Ein Mann wird tot in der orthopädischen Abteilung eines Krankenhauses gefunden. Die Ärzte sehen keine Verletzungen, seine Krankengeschichte ist unauffällig – was war geschehen?
Für den 45-jährigen Klempner hätte es ein Arbeitstag wie jeder andere werden sollen. Sein Auftrag: Eine Rohrreinigung im Krankenhaus. Die Lage vor Ort war klar. Da die Ärzte in der Orthopädie über Jahre hinweg fröhlich Gipsreste über den Abfluss entsorgt hatten, war es kein Wunder, dass besagtes Rohr nun schlussendlich den Dienst versagt hatte. Die Blockade war hartnäckig und ließ sich mechanisch nicht lösen.

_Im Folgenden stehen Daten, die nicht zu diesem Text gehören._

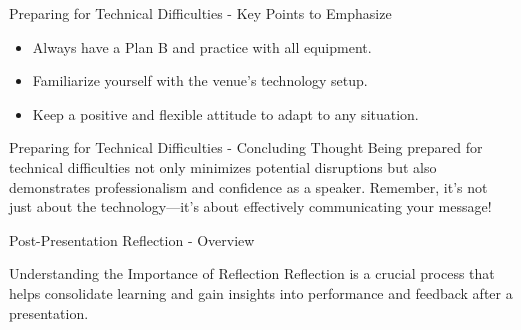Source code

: \documentclass[aspectratio=169]{beamer}
\begin{document}
\begin{frame}[fragile]{Preparing for Technical Difficulties - Key Points to Emphasize}
    \begin{itemize}
        \item Always have a Plan B and practice with all equipment.
        \item Familiarize yourself with the venue's technology setup.
        \item Keep a positive and flexible attitude to adapt to any situation.
    \end{itemize}
\end{frame}

\begin{frame}[fragile]{Preparing for Technical Difficulties - Concluding Thought}
    Being prepared for technical difficulties not only minimizes potential disruptions but also demonstrates professionalism and confidence as a speaker. Remember, it's not just about the technology—it's about effectively communicating your message!
\end{frame}

\begin{frame}[fragile]{Post-Presentation Reflection - Overview}
    \begin{block}{Understanding the Importance of Reflection}
        Reflection is a crucial process that helps consolidate learning and gain insights into performance and feedback after a presentation.
    \end{block}
\end{frame}
\end{document}
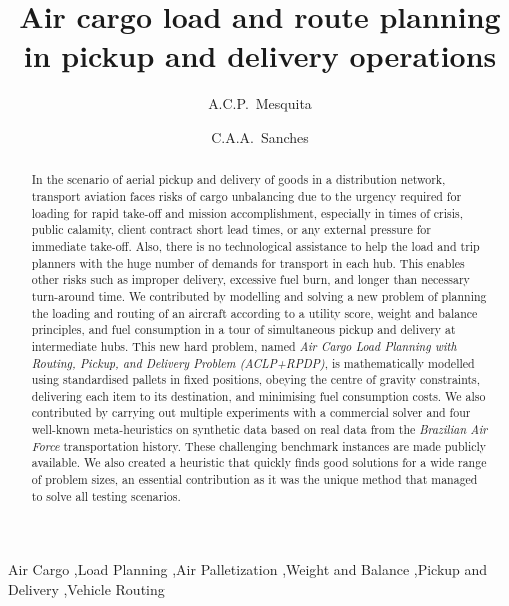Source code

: \documentclass[preprint,authoryear]{elsarticle}
\begin{document}
\begin{frontmatter}

\title{Air cargo load and route planning in pickup and delivery operations}

\author{A.C.P.~Mesquita}

\author{C.A.A.~Sanches}

\address {Instituto Tecnol\'{o}gico de Aeron\'{a}utica - DCTA/ITA/IEC\\
Pra\c{c}a Mal. Eduardo Gomes, 50\\
S\~{a}o Jos\'{e} dos Campos - SP - 12.228-900 - Brazil}


\begin{abstract}

In the scenario of aerial pickup and delivery of goods in a distribution network, transport aviation faces risks of cargo unbalancing due to the urgency required for loading for rapid take-off and mission accomplishment, especially in times of crisis, public calamity, client contract short lead times, or any external pressure for immediate take-off. Also, there is no technological assistance to help the load and trip planners with the huge number of demands for transport in each hub. This enables other risks such as improper delivery, excessive fuel burn, and longer than necessary turn-around time. We contributed by modelling and solving a new problem of planning the loading and routing of an aircraft according to a utility score, weight and balance principles, and fuel consumption in a tour of simultaneous pickup and delivery at intermediate hubs. This new hard problem, named {\it Air Cargo Load Planning with Routing, Pickup, and Delivery Problem (ACLP+RPDP)}, is mathematically modelled using standardised pallets in fixed positions, obeying the centre of gravity constraints, delivering each item to its destination, and minimising fuel consumption costs. We also contributed by carrying out multiple experiments with a commercial solver and four well-known meta-heuristics on synthetic data based on real data from the {\it Brazilian Air Force}\/ transportation history. These challenging benchmark instances are made publicly available. We also created a heuristic that quickly finds good solutions for a wide range of problem sizes, an essential contribution as it was the unique method that managed to solve all testing scenarios.


\end{abstract}

\begin{keyword}
Air Cargo \sep Load Planning \sep Air Palletization \sep Weight and Balance \sep Pickup and Delivery \sep Vehicle Routing
\end{keyword}

\end{frontmatter}
\end{document}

Zeit für die harten Bandagen also; der industrielle Rohrreiniger musste her. Dieser bestand zum größten Teil aus hochkonzentrierter Schwefelsäure – wer sich ein klein wenig damit auskennt weiß: Mit konzentrierter Schwefelsäure kriegt man verdammt viel gelöst. In diesem Fall war es der letzte Einsatz, den der Mann damit vornahm.
Das Problem lag nicht, wie man zunächst vermuten könnte, an der Schwefelsäure an sich. Auch wenn diese natürlich nicht ungefährlich ist, weiß ein Experte damit umzugehen und Verletzungen zu vermeiden. Nein, hier hatten verborgene Mächte ihre Finger im Spiel. Winzig kleine Bewohner, die in den dunklen Tiefen des Rohrs hausten. Denn, was der Mann nicht bedacht hatte: Die langanhaltenden Gipsablagerungen waren zum Tummelplatz für allerlei Bakterien geworden.
Unter anaeroben Bedingungen nehmen Bakterien, was sie kriegen können – da fällt man auch schon einmal über einfaches Calciumsulfat (aus dem Gips besteht) her. Als Ergebnis der Bakterienaktivität entstand eine Menge Sulfid-haltiger Schlamm, der der Schwefelsäure nun zum Opfer fiel.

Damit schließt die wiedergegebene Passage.